■ **WORK ITEM**
For the entries below, report every line that includes the word "width".

■ **EXTRACTED RECORDS**
↓↓↓

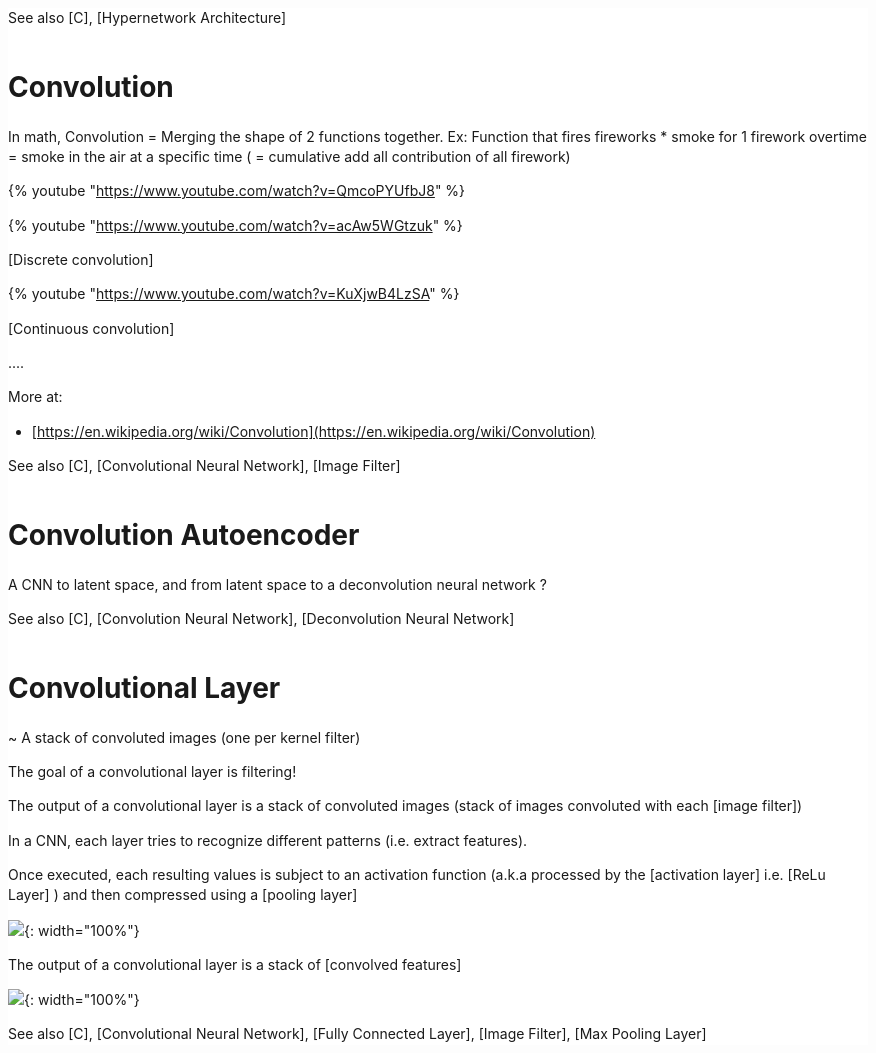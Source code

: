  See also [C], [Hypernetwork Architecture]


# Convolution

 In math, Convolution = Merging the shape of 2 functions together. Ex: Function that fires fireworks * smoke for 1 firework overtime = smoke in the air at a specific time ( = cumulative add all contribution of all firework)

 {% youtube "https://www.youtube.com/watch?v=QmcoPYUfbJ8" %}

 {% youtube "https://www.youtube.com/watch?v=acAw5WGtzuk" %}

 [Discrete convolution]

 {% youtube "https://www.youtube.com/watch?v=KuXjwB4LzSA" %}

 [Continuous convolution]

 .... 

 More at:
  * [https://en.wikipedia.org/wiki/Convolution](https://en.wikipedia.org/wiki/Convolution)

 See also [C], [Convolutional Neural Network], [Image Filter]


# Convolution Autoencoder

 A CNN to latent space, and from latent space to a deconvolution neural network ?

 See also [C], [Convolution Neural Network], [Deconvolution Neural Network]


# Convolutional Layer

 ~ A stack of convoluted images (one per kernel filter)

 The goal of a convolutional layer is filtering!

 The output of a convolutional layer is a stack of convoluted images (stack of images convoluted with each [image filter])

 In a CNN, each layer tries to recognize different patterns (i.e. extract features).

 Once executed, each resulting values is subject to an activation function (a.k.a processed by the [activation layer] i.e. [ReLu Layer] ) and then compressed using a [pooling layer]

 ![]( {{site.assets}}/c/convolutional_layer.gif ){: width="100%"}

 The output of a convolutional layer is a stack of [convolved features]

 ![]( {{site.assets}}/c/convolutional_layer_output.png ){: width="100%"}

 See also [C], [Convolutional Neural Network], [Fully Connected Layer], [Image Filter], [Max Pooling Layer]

↑↑↑
↓↓↓

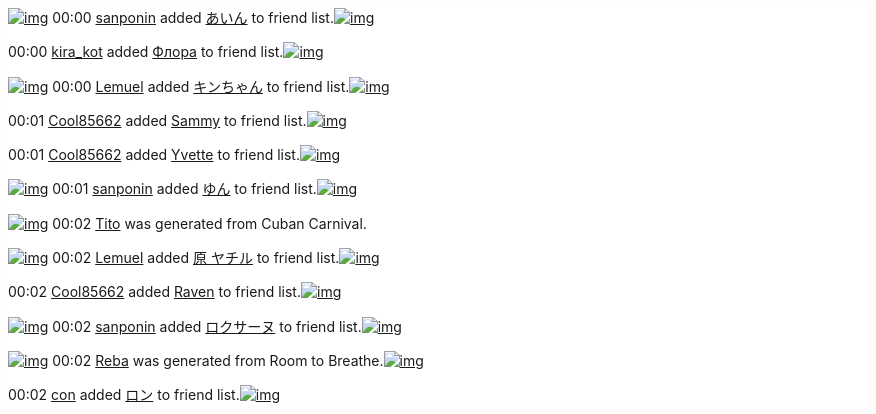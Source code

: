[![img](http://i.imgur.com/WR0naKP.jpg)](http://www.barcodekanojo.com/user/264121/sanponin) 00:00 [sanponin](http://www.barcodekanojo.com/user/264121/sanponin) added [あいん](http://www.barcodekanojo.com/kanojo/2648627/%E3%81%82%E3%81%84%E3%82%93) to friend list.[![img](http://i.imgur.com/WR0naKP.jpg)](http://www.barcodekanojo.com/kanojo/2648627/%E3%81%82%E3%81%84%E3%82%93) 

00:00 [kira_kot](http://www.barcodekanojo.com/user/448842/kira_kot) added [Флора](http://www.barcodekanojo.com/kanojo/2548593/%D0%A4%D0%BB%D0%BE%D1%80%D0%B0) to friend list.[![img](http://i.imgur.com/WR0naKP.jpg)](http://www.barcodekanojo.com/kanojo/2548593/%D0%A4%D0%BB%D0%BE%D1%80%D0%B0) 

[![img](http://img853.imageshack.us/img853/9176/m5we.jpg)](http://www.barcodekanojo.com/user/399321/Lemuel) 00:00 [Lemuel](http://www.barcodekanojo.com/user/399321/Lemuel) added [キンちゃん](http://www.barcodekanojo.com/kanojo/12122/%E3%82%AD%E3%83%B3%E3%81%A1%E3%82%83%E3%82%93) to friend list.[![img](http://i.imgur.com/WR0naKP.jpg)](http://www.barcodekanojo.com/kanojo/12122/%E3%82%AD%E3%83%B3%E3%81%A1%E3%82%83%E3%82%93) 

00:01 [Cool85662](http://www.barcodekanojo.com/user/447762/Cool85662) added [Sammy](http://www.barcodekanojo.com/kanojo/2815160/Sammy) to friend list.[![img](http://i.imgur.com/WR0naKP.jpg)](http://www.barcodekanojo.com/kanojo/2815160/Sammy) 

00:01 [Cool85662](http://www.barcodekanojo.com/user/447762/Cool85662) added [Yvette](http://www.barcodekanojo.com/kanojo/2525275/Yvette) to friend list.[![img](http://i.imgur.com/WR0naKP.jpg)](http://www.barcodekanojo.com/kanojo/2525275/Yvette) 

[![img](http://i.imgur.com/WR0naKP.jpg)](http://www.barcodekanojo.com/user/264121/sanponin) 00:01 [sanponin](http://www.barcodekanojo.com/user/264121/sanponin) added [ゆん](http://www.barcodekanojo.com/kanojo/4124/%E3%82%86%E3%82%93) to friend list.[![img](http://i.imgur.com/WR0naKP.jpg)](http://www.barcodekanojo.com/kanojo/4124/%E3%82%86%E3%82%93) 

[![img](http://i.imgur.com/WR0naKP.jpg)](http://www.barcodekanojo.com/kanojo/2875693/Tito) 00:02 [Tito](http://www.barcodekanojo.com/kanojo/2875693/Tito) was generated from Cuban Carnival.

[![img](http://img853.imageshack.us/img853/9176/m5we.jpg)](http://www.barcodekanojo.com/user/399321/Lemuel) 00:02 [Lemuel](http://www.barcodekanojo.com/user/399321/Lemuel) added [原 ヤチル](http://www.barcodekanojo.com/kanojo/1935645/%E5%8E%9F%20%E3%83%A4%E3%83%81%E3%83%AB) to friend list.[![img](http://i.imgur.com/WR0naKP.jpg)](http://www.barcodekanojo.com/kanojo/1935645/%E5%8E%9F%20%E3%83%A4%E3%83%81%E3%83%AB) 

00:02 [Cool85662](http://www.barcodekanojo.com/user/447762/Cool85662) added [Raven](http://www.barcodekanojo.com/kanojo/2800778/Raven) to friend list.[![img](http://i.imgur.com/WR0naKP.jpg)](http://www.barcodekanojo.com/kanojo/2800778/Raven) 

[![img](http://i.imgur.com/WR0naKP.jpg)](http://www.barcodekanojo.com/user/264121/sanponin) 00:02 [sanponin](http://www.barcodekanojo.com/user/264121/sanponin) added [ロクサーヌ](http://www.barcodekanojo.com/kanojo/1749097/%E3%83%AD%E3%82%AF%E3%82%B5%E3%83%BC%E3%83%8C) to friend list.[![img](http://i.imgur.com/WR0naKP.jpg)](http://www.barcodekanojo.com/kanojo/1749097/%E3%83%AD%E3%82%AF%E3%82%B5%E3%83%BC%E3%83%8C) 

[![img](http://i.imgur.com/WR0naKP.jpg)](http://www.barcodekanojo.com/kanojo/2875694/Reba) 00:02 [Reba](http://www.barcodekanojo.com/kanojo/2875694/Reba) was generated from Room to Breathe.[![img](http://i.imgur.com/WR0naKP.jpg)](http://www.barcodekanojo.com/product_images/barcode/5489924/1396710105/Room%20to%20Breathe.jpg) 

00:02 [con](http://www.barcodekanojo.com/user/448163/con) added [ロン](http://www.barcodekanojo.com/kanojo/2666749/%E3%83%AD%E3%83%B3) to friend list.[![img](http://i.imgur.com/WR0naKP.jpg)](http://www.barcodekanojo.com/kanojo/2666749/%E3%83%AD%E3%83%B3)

↑↑↑

■ **WRITTEN REPLY**
 ![]( {{site.assets}}/c/convolutional_layer.gif ){: width="100%"}
 ![]( {{site.assets}}/c/convolutional_layer_output.png ){: width="100%"}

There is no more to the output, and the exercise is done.